Desacordo com a realidade
Atualmente é possível verificar um desacordo entre a realidade imposta pelo governo com a Lei nº 8.213/1991, publicada no dia 24 de julho de 1991, e as necessidades do mercado. Afinal, preencher cerca de 2% a 5% dos cargos com portadores de deficiência não é uma tarefa tão simples quanto possa parecer, especialmente porque o problema costuma ir além da capacitação profissional.

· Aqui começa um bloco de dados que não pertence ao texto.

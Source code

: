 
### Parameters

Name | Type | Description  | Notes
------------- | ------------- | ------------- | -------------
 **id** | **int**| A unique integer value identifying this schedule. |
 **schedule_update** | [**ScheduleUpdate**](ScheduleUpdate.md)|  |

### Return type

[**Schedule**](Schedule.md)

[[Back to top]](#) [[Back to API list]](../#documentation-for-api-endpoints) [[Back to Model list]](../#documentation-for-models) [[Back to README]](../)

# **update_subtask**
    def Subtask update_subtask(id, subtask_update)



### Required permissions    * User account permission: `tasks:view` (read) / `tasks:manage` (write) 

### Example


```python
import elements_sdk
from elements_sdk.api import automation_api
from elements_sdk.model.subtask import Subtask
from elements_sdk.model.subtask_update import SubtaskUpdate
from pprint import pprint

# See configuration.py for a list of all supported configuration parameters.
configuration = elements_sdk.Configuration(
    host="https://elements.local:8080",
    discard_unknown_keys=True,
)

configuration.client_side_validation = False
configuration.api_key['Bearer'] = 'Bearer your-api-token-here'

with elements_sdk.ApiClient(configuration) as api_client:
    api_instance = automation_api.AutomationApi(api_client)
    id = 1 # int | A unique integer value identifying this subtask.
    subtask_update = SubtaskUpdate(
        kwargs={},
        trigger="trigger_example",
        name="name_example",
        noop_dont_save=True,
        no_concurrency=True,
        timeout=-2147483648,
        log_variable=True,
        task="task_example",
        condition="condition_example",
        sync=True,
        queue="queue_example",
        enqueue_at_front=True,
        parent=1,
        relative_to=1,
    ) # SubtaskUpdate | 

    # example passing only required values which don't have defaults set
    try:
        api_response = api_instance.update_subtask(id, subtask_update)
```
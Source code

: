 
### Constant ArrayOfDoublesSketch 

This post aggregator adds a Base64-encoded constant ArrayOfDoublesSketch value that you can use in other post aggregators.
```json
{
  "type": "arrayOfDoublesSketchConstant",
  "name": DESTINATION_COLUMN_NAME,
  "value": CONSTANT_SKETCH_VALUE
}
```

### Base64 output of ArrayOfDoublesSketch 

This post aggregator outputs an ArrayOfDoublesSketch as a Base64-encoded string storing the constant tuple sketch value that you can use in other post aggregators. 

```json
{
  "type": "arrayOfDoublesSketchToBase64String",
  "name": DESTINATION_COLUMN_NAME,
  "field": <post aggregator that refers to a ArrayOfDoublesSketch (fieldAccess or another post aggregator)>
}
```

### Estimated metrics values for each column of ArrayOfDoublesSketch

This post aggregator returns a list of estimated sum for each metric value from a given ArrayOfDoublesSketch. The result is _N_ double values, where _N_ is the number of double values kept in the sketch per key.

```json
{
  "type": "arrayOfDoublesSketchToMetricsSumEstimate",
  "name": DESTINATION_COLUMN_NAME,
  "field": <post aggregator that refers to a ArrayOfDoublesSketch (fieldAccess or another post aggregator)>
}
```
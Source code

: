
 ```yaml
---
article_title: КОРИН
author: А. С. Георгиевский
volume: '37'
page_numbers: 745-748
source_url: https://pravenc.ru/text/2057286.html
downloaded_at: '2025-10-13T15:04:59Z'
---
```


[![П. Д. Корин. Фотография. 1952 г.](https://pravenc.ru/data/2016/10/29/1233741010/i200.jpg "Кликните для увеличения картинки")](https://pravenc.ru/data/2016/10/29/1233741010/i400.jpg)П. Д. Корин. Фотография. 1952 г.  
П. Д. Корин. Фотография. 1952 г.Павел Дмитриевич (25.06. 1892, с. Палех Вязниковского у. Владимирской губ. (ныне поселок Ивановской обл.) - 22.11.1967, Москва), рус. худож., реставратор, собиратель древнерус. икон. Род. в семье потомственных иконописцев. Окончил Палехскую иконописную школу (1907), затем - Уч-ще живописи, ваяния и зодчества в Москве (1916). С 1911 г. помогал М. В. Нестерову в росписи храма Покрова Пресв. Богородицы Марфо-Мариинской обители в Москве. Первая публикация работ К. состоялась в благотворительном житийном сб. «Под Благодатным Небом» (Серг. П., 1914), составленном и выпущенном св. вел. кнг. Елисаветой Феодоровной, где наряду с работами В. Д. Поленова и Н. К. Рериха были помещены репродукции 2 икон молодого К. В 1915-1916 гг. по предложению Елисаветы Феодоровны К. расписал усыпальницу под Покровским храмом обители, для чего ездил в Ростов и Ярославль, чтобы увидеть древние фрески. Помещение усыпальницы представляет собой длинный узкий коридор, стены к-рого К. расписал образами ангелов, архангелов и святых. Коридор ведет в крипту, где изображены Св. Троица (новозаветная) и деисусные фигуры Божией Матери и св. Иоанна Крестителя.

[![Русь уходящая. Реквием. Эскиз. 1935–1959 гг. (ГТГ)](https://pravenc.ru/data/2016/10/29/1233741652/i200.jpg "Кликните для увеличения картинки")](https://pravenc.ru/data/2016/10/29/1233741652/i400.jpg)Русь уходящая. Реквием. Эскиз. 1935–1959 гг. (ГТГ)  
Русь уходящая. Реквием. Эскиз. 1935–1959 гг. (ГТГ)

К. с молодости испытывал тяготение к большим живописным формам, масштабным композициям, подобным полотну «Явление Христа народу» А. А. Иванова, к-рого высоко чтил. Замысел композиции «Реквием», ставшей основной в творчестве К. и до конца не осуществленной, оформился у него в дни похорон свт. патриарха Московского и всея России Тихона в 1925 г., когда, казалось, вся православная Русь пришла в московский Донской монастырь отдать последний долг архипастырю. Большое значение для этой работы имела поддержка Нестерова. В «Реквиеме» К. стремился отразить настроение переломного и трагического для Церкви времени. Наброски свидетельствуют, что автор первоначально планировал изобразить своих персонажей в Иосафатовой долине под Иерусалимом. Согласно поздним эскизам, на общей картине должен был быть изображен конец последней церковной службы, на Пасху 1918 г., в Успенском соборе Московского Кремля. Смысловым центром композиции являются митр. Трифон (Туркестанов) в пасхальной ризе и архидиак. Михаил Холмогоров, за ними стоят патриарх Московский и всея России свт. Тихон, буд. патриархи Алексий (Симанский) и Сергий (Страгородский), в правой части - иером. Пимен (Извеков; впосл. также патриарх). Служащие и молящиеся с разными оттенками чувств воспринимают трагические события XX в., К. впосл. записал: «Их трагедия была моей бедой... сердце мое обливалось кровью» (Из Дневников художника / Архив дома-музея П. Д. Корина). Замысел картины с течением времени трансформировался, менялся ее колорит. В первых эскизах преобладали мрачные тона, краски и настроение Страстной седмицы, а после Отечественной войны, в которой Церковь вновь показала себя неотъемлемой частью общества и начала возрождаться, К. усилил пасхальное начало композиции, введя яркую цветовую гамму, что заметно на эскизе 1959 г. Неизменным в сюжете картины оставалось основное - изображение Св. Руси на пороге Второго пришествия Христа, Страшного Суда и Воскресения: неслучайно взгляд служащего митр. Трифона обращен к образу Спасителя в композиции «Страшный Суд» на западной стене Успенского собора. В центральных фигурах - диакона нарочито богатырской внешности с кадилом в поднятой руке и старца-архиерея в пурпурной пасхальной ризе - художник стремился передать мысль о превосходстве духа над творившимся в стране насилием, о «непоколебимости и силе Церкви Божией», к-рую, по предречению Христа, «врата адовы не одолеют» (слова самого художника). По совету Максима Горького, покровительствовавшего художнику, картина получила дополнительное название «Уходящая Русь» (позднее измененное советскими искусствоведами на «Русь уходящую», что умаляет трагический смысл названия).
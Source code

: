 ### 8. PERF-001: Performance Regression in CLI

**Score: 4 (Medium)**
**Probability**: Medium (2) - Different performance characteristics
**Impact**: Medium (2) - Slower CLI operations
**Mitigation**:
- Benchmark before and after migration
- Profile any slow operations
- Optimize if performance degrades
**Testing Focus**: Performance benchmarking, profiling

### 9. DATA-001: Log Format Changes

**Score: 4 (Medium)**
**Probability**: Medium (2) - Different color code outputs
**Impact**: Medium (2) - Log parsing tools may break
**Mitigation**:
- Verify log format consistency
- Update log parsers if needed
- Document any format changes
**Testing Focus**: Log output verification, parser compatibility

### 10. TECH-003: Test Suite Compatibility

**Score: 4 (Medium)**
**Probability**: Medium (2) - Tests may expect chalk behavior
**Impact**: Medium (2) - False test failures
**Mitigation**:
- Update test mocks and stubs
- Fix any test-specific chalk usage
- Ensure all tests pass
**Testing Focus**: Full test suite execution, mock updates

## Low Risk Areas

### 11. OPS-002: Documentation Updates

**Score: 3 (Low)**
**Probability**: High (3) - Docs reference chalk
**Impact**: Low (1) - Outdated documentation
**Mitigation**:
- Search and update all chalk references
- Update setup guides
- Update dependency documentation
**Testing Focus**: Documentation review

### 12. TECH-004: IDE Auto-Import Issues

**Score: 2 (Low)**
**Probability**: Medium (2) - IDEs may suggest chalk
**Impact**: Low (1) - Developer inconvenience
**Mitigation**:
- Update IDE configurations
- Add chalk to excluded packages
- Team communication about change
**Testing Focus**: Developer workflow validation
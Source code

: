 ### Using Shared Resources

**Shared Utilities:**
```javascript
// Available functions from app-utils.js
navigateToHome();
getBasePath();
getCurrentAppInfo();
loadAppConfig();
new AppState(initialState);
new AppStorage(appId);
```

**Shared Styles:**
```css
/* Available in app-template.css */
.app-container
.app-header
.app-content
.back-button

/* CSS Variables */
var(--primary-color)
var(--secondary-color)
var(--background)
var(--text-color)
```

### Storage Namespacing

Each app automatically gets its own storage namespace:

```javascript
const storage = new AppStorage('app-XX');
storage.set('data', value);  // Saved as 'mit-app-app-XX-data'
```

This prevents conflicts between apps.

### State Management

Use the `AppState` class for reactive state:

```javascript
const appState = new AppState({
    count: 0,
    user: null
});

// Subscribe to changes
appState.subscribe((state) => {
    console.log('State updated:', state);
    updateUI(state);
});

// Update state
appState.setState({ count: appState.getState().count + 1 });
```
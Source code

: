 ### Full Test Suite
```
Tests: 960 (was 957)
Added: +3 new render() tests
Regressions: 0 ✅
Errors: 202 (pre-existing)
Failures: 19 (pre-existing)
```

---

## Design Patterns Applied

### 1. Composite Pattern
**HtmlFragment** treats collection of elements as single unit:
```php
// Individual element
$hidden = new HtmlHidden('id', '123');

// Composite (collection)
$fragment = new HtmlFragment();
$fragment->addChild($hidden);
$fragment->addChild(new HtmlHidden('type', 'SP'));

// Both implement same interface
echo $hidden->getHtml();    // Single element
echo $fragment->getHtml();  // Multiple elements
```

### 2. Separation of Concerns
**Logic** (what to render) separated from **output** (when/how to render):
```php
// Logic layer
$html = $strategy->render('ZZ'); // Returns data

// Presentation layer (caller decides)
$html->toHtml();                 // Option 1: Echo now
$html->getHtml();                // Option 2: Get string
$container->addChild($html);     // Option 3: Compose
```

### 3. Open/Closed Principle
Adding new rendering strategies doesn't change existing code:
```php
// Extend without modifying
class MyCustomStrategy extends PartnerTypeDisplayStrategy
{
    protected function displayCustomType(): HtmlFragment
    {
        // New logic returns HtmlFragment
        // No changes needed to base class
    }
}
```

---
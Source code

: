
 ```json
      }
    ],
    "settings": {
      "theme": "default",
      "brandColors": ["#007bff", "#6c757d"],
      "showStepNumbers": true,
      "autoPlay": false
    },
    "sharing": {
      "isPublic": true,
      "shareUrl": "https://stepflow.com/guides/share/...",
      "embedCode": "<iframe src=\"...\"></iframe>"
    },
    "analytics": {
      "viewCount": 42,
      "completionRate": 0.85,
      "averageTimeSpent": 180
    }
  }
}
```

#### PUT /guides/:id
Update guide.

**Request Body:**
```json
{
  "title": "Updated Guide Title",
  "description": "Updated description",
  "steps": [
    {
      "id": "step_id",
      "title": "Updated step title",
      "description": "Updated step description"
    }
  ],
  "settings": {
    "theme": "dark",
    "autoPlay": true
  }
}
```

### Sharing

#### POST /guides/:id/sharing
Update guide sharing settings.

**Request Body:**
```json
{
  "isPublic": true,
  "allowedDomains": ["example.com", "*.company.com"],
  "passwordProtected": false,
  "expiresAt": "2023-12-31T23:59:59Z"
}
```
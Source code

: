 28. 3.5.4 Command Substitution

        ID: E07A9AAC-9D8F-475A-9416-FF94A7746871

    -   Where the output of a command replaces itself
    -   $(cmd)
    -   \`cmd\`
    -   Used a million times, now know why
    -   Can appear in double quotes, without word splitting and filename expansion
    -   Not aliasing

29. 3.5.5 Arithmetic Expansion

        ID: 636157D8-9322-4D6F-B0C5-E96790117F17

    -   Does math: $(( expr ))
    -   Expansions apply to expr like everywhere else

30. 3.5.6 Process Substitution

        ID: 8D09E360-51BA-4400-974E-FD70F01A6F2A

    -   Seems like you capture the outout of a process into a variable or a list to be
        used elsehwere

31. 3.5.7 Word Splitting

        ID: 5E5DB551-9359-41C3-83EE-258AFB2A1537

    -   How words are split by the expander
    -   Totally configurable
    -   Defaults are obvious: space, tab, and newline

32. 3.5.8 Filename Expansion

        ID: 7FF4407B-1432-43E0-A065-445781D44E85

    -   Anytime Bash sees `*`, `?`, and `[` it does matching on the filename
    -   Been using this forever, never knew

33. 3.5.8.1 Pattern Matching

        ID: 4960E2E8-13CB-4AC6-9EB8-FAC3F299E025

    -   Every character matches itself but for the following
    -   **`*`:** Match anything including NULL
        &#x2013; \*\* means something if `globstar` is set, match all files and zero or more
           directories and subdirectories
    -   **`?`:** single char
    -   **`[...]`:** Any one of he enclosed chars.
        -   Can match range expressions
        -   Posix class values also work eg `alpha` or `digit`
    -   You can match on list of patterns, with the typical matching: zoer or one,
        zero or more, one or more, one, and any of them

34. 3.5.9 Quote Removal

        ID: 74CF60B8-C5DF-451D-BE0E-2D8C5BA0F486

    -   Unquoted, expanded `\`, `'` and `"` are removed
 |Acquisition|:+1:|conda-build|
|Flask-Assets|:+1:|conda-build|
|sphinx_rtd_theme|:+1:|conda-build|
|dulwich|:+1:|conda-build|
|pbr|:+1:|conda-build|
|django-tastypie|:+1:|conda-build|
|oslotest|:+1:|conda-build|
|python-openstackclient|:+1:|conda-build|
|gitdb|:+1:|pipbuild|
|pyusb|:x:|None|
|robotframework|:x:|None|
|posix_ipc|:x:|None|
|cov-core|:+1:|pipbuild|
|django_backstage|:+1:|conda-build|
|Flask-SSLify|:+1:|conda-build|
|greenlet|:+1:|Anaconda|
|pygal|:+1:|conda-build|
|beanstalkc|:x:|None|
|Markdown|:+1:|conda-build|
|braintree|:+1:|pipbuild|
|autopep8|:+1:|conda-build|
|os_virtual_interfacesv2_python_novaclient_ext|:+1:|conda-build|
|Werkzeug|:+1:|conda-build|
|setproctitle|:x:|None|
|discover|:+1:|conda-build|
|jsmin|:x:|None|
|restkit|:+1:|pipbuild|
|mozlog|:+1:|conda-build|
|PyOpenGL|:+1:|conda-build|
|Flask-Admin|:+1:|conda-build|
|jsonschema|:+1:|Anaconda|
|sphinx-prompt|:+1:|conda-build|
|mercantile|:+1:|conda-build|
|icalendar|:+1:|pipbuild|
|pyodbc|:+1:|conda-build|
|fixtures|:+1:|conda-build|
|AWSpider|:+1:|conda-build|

“A lei obriga os empregadores a cumprirem a cota de contratações, porém, não informa onde os mesmos possam procurar tais profissionais”, diz Rosania. “O mais interessante nestes casos é que, apesar das facilidades de busca oferecidas pelos portais de empregos na internet, ainda são poucas as instituições aptas a preparar portadores de deficiência para o mercado de trabalho”, completa.

Segundo informações da Rais (Relação Anual de Informações Sociais) divulgadas pelo MTE (Ministério do Trabalho e Emprego), entre os anos de 2007 e 2010, o número de trabalhadores com deficiência formalmente empregados caiu 12%. Isso sem mencionar as quase 42,8 mil vagas para pessoas com deficiência que foram fechadas por falta de profissionais qualificados.

Adequação de espaços
Outro ponto que tem dificultado os processos de contratação diz respeito à adequação de espaços aos quais estão sujeitos os empregadores que queiram contratar deficientes.

Afinal, é preciso lembrar que, em prol dos funcionários, algumas adequações de infraestrutura se fazem mais que necessárias para receber os profissionais. “A instalação de uma rampa, a melhoria dos acessos, a adequação dos banheiros trazem custos. Isso sem mencionar a capacitação do empregado, que precisa receber investimentos do empresário para contornar a falta de incentivo do mercado”, diz Rosania.

Para ela, o ideal seria que os empregadores, ao invés de se preocuparem apenas com o preenchimento de cotas, passassem a investir mais nos profissionais, visando ao desenvolvimento de cada um.